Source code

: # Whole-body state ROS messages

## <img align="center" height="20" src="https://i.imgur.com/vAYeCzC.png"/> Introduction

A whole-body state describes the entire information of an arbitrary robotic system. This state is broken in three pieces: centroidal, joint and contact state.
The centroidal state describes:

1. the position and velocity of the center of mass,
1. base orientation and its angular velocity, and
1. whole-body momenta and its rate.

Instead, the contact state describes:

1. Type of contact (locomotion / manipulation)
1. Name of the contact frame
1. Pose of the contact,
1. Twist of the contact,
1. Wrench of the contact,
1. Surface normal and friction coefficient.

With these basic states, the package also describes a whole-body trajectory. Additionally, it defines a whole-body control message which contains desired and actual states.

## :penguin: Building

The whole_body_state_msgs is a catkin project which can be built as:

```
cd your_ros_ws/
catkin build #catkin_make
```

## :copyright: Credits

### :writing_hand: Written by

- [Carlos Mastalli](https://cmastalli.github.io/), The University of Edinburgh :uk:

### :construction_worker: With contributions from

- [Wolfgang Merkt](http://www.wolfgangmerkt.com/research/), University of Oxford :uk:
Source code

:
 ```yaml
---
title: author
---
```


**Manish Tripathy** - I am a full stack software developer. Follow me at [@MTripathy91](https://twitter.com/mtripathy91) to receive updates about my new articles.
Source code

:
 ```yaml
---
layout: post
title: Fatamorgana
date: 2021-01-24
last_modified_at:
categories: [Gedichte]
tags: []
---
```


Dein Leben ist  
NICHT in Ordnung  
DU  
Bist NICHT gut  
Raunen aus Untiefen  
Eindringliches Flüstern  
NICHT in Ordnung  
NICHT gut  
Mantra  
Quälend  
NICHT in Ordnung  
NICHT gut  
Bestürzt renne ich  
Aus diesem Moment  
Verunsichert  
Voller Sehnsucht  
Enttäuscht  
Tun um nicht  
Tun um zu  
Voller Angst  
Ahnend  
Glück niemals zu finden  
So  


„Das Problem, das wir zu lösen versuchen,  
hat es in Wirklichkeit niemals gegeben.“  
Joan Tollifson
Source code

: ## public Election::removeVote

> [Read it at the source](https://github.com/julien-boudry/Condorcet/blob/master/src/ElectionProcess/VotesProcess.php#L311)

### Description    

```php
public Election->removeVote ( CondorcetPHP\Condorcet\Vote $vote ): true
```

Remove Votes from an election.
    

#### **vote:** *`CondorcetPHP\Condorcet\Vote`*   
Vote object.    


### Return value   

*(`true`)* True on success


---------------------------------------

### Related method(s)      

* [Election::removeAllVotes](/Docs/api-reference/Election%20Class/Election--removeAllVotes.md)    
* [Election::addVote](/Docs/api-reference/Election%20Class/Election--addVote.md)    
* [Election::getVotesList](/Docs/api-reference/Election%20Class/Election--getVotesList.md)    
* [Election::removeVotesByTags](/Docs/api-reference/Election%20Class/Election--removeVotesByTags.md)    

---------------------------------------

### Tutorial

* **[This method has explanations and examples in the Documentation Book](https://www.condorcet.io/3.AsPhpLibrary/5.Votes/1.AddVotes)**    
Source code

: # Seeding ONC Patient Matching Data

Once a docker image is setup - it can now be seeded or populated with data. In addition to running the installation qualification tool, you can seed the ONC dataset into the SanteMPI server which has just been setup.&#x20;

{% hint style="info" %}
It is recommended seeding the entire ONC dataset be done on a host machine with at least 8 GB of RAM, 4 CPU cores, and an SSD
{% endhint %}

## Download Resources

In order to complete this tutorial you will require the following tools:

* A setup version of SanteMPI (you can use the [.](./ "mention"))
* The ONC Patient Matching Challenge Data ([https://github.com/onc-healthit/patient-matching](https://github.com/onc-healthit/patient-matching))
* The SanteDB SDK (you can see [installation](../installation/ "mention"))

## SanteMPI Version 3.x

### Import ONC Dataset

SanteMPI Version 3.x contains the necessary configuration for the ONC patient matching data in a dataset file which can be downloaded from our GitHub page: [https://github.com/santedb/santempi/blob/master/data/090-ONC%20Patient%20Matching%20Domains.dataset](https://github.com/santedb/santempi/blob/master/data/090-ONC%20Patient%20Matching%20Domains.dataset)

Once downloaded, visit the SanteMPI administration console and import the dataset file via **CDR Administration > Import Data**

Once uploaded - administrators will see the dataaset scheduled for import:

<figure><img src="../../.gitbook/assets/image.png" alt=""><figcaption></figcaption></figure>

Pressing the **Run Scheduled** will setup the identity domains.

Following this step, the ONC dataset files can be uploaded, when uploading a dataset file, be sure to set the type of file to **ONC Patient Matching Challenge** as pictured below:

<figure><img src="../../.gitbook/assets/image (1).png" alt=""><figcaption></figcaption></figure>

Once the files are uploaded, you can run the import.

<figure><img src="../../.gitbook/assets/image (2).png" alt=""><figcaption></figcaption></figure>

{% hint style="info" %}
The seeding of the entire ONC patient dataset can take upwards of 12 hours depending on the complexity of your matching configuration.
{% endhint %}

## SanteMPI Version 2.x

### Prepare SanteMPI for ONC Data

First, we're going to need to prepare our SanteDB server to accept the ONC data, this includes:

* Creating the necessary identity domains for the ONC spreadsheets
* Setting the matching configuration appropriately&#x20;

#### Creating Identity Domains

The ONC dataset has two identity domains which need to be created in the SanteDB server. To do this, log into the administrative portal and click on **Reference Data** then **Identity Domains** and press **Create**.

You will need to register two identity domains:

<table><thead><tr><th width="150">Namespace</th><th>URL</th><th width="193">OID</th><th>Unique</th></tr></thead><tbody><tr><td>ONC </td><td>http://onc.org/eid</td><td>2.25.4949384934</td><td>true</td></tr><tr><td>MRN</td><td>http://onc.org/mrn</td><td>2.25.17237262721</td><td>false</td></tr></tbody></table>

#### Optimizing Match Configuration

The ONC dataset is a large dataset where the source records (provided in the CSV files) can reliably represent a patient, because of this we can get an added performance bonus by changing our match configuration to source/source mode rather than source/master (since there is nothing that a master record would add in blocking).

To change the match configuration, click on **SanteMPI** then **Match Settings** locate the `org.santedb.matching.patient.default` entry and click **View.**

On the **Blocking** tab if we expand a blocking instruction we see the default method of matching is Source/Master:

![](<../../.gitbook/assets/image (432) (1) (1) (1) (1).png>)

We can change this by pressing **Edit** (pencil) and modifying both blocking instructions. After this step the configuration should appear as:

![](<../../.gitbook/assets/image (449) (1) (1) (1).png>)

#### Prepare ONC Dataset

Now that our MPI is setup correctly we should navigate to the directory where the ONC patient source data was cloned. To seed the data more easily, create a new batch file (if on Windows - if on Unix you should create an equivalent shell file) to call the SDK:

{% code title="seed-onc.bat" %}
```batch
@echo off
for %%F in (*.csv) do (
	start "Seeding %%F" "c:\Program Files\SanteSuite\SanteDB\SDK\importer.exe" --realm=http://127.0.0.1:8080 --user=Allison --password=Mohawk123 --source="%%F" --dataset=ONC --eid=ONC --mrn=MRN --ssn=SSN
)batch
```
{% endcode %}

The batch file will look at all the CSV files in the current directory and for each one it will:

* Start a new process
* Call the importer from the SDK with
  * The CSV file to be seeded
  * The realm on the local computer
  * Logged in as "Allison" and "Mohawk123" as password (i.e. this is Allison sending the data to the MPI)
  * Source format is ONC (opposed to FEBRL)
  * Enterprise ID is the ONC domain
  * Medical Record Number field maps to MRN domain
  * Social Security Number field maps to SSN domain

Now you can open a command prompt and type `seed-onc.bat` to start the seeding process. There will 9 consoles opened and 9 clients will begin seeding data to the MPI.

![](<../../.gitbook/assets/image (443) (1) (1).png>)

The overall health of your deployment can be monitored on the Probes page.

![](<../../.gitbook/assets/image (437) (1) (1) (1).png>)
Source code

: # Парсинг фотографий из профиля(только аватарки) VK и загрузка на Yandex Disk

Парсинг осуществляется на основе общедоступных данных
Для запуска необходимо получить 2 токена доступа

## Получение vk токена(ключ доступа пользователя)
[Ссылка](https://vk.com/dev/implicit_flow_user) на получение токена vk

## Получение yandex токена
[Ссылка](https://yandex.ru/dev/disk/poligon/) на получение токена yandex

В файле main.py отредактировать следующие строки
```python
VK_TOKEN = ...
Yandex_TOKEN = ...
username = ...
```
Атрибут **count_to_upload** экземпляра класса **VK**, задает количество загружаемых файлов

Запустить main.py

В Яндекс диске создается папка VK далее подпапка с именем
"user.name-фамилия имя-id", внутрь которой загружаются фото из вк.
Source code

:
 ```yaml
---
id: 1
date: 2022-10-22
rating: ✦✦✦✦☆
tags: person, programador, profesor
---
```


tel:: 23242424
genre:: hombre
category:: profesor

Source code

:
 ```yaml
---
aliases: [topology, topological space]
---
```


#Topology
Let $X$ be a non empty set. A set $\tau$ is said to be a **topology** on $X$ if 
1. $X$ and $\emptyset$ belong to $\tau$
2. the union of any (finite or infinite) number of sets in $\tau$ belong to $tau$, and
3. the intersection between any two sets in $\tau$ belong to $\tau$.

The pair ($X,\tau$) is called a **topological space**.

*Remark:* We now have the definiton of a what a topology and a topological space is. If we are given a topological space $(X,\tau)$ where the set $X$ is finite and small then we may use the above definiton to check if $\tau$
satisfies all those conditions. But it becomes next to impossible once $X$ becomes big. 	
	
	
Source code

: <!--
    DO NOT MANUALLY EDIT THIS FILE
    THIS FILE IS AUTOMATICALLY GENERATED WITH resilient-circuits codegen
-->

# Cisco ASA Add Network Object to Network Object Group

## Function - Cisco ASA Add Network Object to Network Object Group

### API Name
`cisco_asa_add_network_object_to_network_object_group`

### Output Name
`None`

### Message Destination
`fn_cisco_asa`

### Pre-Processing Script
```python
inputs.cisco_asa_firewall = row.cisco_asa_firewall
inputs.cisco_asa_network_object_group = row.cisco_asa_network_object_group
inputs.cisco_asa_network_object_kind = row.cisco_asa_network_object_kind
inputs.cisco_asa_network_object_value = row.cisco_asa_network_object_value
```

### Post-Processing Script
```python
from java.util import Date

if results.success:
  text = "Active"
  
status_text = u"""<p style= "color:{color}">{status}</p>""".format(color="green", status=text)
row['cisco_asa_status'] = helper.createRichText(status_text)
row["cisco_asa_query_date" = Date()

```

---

━━━━━━━━━━━━━━━━

* **What the task asks**
Please find each line in the records above that holds the word "Allison", and copy it.

* **Expected answer**
	start "Seeding %%F" "c:\Program Files\SanteSuite\SanteDB\SDK\importer.exe" --realm=http://127.0.0.1:8080 --user=Allison --password=Mohawk123 --source="%%F" --dataset=ONC --eid=ONC --mrn=MRN --ssn=SSN
  * Logged in as "Allison" and "Mohawk123" as password (i.e. this is Allison sending the data to the MPI)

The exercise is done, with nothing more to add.